## What the exercise asks
Lines with the word "include" are the answer; copy each of them from the data below.

[Available data — start]

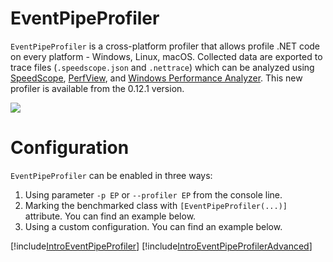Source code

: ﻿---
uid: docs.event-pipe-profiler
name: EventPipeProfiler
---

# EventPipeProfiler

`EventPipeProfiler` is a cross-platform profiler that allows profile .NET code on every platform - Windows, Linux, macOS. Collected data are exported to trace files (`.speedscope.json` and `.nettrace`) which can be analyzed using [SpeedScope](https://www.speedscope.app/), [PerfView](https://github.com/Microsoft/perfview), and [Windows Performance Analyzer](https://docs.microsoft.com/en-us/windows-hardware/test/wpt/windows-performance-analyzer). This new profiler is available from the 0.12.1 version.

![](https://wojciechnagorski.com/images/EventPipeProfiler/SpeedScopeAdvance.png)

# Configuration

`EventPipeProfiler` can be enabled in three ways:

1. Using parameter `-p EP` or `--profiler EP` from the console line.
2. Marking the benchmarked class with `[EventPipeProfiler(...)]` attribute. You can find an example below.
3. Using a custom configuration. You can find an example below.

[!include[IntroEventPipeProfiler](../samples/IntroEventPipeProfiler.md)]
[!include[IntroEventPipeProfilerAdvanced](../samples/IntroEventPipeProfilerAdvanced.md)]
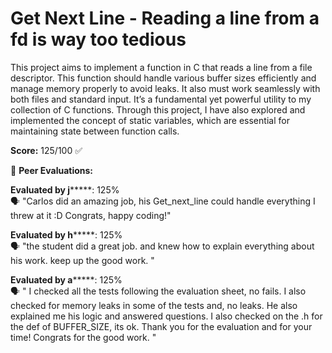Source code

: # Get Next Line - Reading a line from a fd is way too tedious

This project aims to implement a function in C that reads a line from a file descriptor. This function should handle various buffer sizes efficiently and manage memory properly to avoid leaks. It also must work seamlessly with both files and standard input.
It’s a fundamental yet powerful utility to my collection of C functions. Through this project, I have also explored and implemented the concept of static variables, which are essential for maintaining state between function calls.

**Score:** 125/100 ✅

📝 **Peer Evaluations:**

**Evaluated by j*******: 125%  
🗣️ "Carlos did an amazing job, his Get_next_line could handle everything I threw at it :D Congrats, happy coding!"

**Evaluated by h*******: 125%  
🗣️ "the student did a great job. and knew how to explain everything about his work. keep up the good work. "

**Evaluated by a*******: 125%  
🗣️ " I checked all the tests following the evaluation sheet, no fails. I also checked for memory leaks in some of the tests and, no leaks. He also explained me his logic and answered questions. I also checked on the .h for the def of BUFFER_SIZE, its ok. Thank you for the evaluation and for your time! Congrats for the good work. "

[Available data — finish]

## Finished task
[!include[IntroEventPipeProfiler](../samples/IntroEventPipeProfiler.md)]
[!include[IntroEventPipeProfilerAdvanced](../samples/IntroEventPipeProfilerAdvanced.md)]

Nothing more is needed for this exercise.